──────── AVAILABLE DATA

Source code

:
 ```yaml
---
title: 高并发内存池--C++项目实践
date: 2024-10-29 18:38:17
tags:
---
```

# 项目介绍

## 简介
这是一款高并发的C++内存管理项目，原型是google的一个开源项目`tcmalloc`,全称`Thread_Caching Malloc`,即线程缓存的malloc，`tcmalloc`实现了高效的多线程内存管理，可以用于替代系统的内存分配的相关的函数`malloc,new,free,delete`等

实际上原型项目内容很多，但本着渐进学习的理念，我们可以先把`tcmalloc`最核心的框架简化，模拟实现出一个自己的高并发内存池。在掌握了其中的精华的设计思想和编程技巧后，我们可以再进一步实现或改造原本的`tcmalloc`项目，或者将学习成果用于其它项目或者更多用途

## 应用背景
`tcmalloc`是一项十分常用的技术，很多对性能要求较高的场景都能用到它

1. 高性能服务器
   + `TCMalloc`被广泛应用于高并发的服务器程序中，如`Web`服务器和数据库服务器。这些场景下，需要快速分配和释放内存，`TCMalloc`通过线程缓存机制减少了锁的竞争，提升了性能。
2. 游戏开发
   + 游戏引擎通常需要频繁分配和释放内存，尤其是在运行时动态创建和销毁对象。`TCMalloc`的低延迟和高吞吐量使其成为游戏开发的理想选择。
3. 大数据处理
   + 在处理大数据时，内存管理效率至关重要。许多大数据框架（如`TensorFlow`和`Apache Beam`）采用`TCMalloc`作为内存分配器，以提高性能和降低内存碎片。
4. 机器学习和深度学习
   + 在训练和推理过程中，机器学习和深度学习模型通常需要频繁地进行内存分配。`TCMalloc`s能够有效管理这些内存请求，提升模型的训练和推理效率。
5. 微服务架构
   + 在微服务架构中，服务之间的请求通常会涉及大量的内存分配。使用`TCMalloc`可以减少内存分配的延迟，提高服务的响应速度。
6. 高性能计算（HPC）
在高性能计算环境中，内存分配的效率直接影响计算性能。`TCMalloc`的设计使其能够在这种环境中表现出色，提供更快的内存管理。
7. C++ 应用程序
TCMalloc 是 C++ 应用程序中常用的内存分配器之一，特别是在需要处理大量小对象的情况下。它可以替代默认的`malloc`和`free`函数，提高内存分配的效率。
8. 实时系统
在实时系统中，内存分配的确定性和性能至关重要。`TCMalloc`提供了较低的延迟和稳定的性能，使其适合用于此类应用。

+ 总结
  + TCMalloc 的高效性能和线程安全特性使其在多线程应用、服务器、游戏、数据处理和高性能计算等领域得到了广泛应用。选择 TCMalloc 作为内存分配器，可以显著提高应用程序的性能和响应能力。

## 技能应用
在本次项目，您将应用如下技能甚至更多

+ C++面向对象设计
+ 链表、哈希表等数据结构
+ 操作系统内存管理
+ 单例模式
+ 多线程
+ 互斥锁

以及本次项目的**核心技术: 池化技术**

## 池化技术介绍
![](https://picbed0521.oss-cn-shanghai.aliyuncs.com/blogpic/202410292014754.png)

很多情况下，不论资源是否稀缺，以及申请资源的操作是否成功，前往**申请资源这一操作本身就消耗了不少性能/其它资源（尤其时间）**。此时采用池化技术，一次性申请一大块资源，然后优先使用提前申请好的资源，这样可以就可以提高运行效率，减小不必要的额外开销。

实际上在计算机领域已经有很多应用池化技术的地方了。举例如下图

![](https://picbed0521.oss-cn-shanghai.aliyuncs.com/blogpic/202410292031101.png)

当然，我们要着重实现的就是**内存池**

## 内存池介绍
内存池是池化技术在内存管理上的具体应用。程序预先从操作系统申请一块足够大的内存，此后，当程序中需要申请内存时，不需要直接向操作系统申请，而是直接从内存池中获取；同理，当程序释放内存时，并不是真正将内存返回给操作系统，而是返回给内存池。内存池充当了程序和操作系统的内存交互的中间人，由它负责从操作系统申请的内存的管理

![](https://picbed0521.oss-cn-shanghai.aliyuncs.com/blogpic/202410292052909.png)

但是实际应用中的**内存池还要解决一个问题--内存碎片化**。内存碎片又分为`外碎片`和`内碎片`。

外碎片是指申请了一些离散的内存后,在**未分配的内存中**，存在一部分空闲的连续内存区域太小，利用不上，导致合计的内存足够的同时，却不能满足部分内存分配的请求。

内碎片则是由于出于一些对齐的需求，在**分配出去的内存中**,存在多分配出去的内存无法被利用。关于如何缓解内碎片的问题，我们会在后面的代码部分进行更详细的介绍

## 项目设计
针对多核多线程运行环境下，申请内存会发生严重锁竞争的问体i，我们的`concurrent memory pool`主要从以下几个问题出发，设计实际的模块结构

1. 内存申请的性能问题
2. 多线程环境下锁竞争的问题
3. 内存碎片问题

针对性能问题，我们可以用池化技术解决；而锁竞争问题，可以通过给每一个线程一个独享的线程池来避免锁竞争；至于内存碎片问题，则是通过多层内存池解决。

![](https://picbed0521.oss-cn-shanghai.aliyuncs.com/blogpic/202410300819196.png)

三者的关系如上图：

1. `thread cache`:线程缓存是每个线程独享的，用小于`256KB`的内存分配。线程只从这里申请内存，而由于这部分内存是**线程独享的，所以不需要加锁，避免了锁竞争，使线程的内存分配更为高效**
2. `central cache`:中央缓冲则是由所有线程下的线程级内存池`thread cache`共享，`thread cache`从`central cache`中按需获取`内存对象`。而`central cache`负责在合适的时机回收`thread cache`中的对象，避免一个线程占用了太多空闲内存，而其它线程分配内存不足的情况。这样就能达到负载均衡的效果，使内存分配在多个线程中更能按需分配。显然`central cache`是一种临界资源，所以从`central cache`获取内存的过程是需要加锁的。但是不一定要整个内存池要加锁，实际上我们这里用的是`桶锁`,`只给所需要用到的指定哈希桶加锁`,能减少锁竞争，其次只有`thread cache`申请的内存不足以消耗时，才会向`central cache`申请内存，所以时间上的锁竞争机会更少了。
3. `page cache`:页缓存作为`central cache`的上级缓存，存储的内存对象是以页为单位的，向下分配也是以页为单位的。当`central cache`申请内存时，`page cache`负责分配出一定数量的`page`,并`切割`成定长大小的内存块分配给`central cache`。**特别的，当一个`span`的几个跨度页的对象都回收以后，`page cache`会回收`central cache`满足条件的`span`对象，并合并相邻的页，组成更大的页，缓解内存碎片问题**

────────────────

- [ASSIGNED TASK]
Lines of the data above that include the string "https" must each be copied.

- [COMPLETED TASK]
![](https://picbed0521.oss-cn-shanghai.aliyuncs.com/blogpic/202410292014754.png)
![](https://picbed0521.oss-cn-shanghai.aliyuncs.com/blogpic/202410292031101.png)
![](https://picbed0521.oss-cn-shanghai.aliyuncs.com/blogpic/202410292052909.png)
![](https://picbed0521.oss-cn-shanghai.aliyuncs.com/blogpic/202410300819196.png)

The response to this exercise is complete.